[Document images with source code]
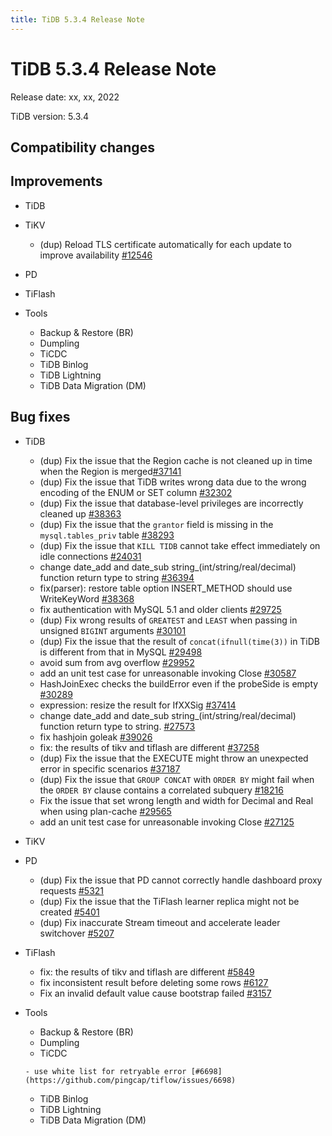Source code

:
 ```yaml
---
title: TiDB 5.3.4 Release Note
---
```


# TiDB 5.3.4 Release Note

Release date: xx, xx, 2022

TiDB version: 5.3.4

## Compatibility changes

## Improvements

+ TiDB

    <!--sql-infra owner: @Defined2014-->

    <!--executor owner: @zanmato1984-->

    <!--transaction owner: @cfzjywxk-->

    <!--planner owner: @qw4990-->

+ TiKV

    <!--owner: @v01dstar-->

    - (dup) Reload TLS certificate automatically for each update to improve availability [#12546](https://github.com/tikv/tikv/issues/12546)

+ PD

    <!--owner: @nolouch-->

+ TiFlash

    <!--compute owner: @zanmato1984-->

    <!--storage owner: @flowbehappy-->

+ Tools

    + Backup & Restore (BR)

    <!--owner: @3pointer-->

    + Dumpling

    <!--owner: @niubell-->

    + TiCDC

    <!--owner: @nongfushanquan-->

    + TiDB Binlog

    <!--owner: @niubell-->

    + TiDB Lightning

    <!--owner: @niubell-->

    + TiDB Data Migration (DM)

    <!--owner: @niubell-->

## Bug fixes

+ TiDB

    <!--sql-infra owner: @Defined2014-->

    - (dup) Fix the issue that the Region cache is not cleaned up in time when the Region is merged[#37141](https://github.com/pingcap/tidb/issues/37141)
    - (dup) Fix the issue that TiDB writes wrong data due to the wrong encoding of the ENUM or SET column [#32302](https://github.com/pingcap/tidb/issues/32302)
    - (dup) Fix the issue that database-level privileges are incorrectly cleaned up [#38363](https://github.com/pingcap/tidb/issues/38363)
    - (dup) Fix the issue that the `grantor` field is missing in the `mysql.tables_priv` table [#38293](https://github.com/pingcap/tidb/issues/38293)
    - (dup) Fix the issue that `KILL TIDB` cannot take effect immediately on idle connections [#24031](https://github.com/pingcap/tidb/issues/24031)
    - change date_add and date_sub string_(int/string/real/decimal) function return type to string [#36394](https://github.com/pingcap/tidb/issues/36394)
    - fix(parser): restore table option INSERT_METHOD should use WriteKeyWord [#38368](https://github.com/pingcap/tidb/issues/38368)
    - fix authentication with MySQL 5.1 and older clients [#29725](https://github.com/pingcap/tidb/issues/29725)

    <!--executor owner: @zanmato1984-->

    - (dup) Fix wrong results of `GREATEST` and `LEAST` when passing in unsigned `BIGINT` arguments [#30101](https://github.com/pingcap/tidb/issues/30101)
    - (dup) Fix the issue that the result of `concat(ifnull(time(3))` in TiDB is different from that in MySQL [#29498](https://github.com/pingcap/tidb/issues/29498)
    - avoid sum from avg overflow [#29952](https://github.com/pingcap/tidb/issues/29952)
    - add an unit test case for unreasonable invoking Close [#30587](https://github.com/pingcap/tidb/issues/27125)
    - HashJoinExec checks the buildError even if the probeSide is empty [#30289](https://github.com/pingcap/tidb/issues/30289)
    - expression: resize the result for IfXXSig [#37414](https://github.com/pingcap/tidb/issues/37414)
    - change date_add and date_sub string_(int/string/real/decimal) function return type to string. [#27573](https://github.com/pingcap/tidb/issues/27573)
    - fix hashjoin goleak [#39026](https://github.com/pingcap/tidb/issues/39026)
    - fix: the results of tikv and tiflash are different [#37258](https://github.com/pingcap/tidb/issues/37258)

    <!--transaction owner: @cfzjywxk-->

    <!--planner owner: @qw4990-->

    - (dup) Fix the issue that the EXECUTE might throw an unexpected error in specific scenarios [#37187](https://github.com/pingcap/tidb/issues/37187)
    - (dup) Fix the issue that `GROUP CONCAT` with `ORDER BY` might fail when the `ORDER BY` clause contains a correlated subquery [#18216](https://github.com/pingcap/tidb/issues/18216)
    - Fix the issue that set wrong length and width for Decimal and Real when using plan-cache [#29565](https://github.com/pingcap/tidb/issues/29565)
    - add an unit test case for unreasonable invoking Close [#27125](https://github.com/pingcap/tidb/issues/27125)

+ TiKV

    <!--owner: @v01dstar-->

+ PD

    <!--owner: @nolouch-->

    - (dup) Fix the issue that PD cannot correctly handle dashboard proxy requests [#5321](https://github.com/tikv/pd/issues/5321)
    - (dup) Fix the issue that the TiFlash learner replica might not be created [#5401](https://github.com/tikv/pd/issues/5401)
    - (dup) Fix inaccurate Stream timeout and accelerate leader switchover [#5207](https://github.com/tikv/pd/issues/5207)

+ TiFlash

    <!--compute owner: @zanmato1984-->

    - fix: the results of tikv and tiflash are different [#5849](https://github.com/pingcap/tiflash/issues/5849)
    - fix inconsistent result before deleting some rows [#6127](https://github.com/pingcap/tiflash/issues/6127)

    <!--storage owner: @flowbehappy-->

    - Fix an invalid default value cause bootstrap failed [#3157](https://github.com/pingcap/tiflash/issues/3157)
+ Tools

    + Backup & Restore (BR)

    <!--owner: @3pointer-->

    + Dumpling

    <!--owner: @niubell-->

    + TiCDC

    <!--owner: @nongfushanquan-->

      - use white list for retryable error [#6698](https://github.com/pingcap/tiflow/issues/6698)

    + TiDB Binlog

    <!--owner: @niubell-->

    + TiDB Lightning

    <!--owner: @niubell-->

    + TiDB Data Migration (DM)

    <!--owner: @niubell-->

- Directions -
Search the records for the string "results" and, wherever a line contains it, please copy that line.

- Final answer -
    - (dup) Fix wrong results of `GREATEST` and `LEAST` when passing in unsigned `BIGINT` arguments [#30101](https://github.com/pingcap/tidb/issues/30101)
    - fix: the results of tikv and tiflash are different [#37258](https://github.com/pingcap/tidb/issues/37258)
    - fix: the results of tikv and tiflash are different [#5849](https://github.com/pingcap/tiflash/issues/5849)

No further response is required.